- **Work instructions**:
Search the entries for lines that contain the word "Repositories", and report each one found.

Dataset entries
----------------

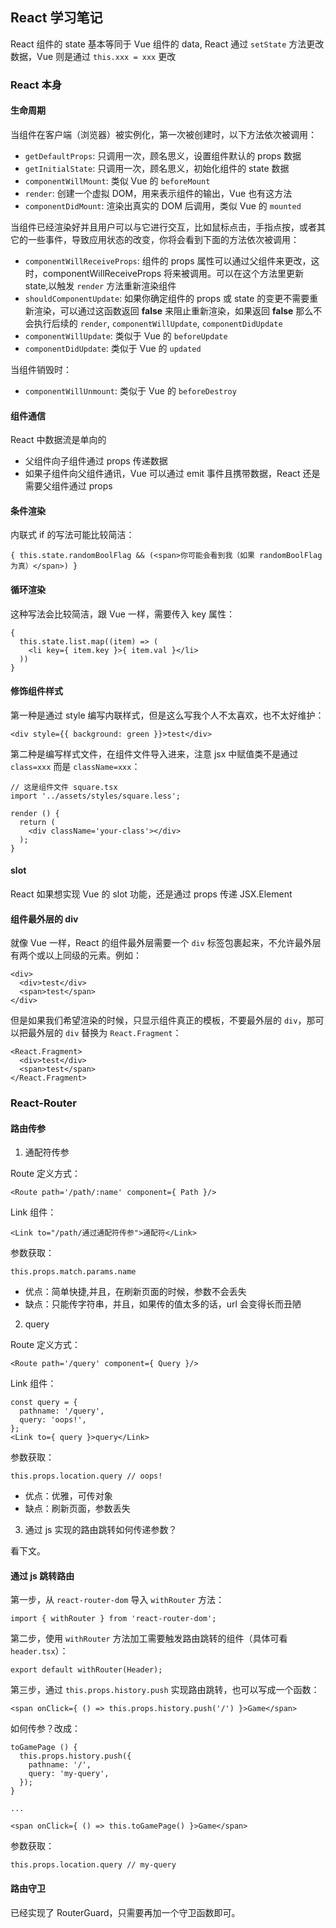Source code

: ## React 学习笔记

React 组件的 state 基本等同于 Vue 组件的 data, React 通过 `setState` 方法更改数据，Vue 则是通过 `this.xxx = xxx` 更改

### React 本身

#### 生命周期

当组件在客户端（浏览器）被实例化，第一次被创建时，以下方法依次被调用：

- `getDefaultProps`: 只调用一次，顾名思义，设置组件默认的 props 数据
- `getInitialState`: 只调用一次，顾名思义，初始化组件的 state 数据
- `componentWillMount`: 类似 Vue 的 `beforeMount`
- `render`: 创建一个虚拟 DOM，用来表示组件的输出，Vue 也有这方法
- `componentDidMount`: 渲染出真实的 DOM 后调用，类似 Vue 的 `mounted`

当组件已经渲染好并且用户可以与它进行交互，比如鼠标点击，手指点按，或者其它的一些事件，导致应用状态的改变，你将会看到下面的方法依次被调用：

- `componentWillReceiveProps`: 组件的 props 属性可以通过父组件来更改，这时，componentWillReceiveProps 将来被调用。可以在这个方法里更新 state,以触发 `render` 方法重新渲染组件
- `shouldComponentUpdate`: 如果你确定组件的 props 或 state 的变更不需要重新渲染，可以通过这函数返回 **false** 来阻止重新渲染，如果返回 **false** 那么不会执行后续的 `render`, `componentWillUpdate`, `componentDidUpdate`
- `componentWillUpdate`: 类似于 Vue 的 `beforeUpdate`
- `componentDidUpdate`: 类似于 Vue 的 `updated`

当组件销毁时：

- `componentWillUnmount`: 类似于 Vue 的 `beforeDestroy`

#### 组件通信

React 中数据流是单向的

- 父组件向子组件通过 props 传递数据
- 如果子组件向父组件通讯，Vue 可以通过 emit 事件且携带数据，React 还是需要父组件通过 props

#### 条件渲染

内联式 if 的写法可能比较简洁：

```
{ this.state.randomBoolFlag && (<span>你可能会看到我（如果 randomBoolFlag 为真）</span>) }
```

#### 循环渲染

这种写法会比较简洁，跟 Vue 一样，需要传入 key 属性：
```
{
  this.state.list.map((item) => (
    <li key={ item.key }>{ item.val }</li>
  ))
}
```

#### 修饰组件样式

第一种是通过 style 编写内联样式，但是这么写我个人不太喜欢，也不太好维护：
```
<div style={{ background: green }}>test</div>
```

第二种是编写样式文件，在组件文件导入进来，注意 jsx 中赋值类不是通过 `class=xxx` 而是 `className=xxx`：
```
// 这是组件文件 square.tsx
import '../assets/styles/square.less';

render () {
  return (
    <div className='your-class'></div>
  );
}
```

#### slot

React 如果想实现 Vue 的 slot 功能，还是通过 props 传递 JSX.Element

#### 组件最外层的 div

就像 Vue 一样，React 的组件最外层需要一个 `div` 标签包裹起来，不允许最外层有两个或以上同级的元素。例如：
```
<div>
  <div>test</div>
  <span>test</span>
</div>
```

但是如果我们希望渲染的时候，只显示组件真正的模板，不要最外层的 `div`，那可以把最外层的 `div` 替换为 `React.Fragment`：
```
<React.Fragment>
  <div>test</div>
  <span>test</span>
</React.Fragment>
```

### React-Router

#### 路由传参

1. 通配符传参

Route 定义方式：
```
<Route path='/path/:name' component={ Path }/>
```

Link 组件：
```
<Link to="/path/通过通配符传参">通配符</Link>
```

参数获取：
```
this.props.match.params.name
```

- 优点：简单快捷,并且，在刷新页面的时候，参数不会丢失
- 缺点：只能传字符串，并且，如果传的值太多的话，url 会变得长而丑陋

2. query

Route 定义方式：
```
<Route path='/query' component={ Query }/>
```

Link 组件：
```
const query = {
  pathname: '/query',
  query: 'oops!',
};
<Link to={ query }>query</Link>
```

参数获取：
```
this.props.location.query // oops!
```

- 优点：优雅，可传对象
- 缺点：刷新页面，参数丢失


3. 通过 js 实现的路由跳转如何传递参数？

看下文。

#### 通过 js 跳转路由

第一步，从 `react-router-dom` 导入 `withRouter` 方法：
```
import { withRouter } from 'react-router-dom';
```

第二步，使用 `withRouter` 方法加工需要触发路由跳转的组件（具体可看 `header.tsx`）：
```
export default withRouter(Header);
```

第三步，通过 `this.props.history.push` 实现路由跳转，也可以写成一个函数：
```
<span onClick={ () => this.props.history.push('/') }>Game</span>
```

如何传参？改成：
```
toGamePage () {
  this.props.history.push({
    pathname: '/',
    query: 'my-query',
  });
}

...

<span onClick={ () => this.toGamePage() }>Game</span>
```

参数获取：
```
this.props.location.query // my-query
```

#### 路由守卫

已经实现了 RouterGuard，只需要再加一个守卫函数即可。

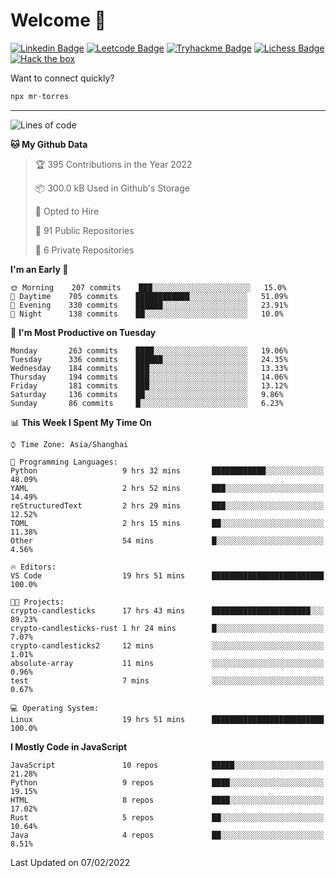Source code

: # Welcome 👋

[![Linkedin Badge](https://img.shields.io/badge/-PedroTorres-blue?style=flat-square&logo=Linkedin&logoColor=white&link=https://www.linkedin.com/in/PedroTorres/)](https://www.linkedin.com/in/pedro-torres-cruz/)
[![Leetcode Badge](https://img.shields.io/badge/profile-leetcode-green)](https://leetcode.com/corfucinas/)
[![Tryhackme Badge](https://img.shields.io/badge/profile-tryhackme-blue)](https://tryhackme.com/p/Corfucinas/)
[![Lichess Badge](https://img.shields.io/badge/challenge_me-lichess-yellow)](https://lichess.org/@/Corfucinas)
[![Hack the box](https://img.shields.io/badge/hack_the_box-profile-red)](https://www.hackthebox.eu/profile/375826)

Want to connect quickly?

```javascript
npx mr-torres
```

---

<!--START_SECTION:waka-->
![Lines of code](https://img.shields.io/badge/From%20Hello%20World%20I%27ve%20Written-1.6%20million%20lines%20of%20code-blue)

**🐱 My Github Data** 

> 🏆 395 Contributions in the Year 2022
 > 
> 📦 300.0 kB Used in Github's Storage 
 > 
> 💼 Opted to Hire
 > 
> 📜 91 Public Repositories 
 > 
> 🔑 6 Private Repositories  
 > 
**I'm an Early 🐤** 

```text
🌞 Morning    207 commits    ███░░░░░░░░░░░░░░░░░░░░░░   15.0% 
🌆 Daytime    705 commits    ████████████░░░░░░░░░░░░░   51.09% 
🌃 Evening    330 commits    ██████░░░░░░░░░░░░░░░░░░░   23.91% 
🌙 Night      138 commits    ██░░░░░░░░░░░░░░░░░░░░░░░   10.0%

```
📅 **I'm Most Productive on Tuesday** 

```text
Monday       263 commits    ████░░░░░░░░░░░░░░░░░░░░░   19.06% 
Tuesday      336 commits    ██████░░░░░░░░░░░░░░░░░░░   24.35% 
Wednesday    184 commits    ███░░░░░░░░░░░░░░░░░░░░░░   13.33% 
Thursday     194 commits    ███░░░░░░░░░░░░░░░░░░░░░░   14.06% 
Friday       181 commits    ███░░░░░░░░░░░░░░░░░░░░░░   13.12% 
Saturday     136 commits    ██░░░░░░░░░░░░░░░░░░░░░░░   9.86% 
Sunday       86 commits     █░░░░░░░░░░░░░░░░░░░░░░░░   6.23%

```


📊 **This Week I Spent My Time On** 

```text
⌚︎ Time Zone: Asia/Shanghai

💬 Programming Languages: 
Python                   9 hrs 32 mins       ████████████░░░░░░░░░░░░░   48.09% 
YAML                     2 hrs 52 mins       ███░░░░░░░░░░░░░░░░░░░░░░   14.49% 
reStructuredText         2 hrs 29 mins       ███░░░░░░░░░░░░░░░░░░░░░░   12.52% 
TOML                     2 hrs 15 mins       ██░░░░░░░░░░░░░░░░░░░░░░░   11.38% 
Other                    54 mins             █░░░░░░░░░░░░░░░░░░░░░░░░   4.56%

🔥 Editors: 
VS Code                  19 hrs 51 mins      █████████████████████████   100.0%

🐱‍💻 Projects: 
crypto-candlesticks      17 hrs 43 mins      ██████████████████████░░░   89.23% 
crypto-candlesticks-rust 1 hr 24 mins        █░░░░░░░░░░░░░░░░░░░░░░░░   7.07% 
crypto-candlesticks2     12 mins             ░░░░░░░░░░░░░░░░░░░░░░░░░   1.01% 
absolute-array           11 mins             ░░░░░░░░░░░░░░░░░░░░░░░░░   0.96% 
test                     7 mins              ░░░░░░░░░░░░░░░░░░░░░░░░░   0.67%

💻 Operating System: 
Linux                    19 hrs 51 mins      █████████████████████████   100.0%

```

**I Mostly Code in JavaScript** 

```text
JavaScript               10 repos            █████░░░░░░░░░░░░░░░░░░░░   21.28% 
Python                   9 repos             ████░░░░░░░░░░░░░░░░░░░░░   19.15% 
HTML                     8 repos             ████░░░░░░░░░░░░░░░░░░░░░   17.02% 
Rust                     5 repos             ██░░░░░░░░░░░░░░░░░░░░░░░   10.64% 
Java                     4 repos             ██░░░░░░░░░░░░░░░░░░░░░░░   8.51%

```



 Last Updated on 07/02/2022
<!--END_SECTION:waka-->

----------------

- **Reply to the exercise**:
> 📜 91 Public Repositories 
> 🔑 6 Private Repositories  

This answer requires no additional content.